This tutorial explains how to send events from CSV files using Fluentd.
Prerequisites
Please verify the following is installed to configure your system correctly:
Component | Recommendation |
---|---|
Docker | Minimum version 19.03.4 |
docker-compose | Minimum version 1.24.1 |
Operating System | Ubuntu, Linux (Amazon, RHEL) |
Available RAM | Minimum 4 GB |
Available Disk Space | 10 to 12 GB for File based buffering mechanism |
Step 1: Create the Fluentd configuration file
Create a file called qsensei_fluentd.conf
Paste the following configuration in the file to declare system-wide parameters. In this example, we have declared the number of workers as 1 but, to achieve higher throughput, this can be increased depending on the number of CPU cores available on the system.
<system>
workers 1
log_level info
</system>
Paste the following configuration to import the configuration file to report connector status.

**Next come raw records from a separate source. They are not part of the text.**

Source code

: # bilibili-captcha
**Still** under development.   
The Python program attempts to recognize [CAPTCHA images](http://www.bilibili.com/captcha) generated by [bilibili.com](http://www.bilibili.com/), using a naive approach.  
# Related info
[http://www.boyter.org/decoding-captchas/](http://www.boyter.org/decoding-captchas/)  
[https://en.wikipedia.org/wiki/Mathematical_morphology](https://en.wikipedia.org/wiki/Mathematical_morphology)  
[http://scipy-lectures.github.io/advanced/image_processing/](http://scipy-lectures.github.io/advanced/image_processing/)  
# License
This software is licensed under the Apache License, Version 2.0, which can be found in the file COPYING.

@include qsensei_fluentd_connector_status.conf
Step 2: Configure the Input CSV Plugin
In this example, the CSV file stores apache web access logs. Below you can see the first 4 lines of the sample CSV file. The first line are the CSV headers and following lines are data records.
host,logname,time,method,url,response,bytes,referer,useragent
199.72.81.55,-,2021-04-14T00:57:59+00:00,GET,/history/apollo/,200,6245,,
unicomp6.unicomp.net,-,2021-04 14T00:57:59+00:00,GET,/shuttle/countdown/,200,3985,,
burger.letters.com,-,2021-04-14T00:57:59+00:00,GET,/shuttle/countdown/liftoff.html,304,0,,
Paste the following contents in Fluentd configuration file. The tag apache_log associated with the input events will be used as topic name in Q-Sensei Logs.
<source>
@type tail
path /var/log/access_logs.csv
pos_file /var/log/access_logs.csv.pos
tag apache_log
format csv
keys host, logname, time, method, url, response, bytes, referrer, useragent
time_key time
@label @QSENSEI_LOGS
</source>
Step 3: Configure the Output plugin
The output plugin configuration will define where to forward the events labelled @QSENSEI_LOGS. In this example, the output plugin is an HTTPS API Gateway Endpoint to your Q-Sensei Logs deployment. To configure the output plugin, paste the following contents in Fluentd configuration file.
<label @QSENSEI_LOGS>
# Enrich and transform the events
<filter **>
@type record_transformer
renew_record true
enable_ruby true
<record>
value ${record}
topic ${tag}
serialization_format JSON/OBJECT
fuse:action replace_or_create
fuse:type message
sent-time ${time}
</record>
</filter>
# Forward the events to Q-Sensei’s HTTPS endpoint
<match **>
@type http
http_method post
endpoint https://uxxx.execute-api.us-east-1.amazonaws.com/api/upload/events
content_type application/json
json_array true
headers {"x-api-key": "xxxxx","x-deployment-id": "xxxxx"}
<format>
@type json
</format>
</match>
</label>
In the above output plugin configuration, notice the parameters endpoint, x-api-key and x-deployment-id. These parameters are specific to your deployment can be downloaded from the Manager UI.
Step 4: Define docker services
Create a file called docker-compose.yaml and paste the following contents in the file. The docker image for Fluentd is the official docker image maintained by Treasure Data, Inc.
version: "3"
services:
aggregator:
image: fluent/fluentd:v1.12
volumes:
- ./qsensei_fluentd.conf:/fluentd/etc/qsensei_fluentd.conf
- qsensei_fluentd_data:/fluentd
environment:
FLUENTD_CONF: qsensei_fluentd.conf
volumes:
qsensei_fluentd_data: {}
Step 5: Start Fluentd
Run the following command to start Fluentd. This command will pull the latest docker image, create docker volume to persist Fluentd data and start sending events to Q-Sensei Logs deployment.
docker-compose up -d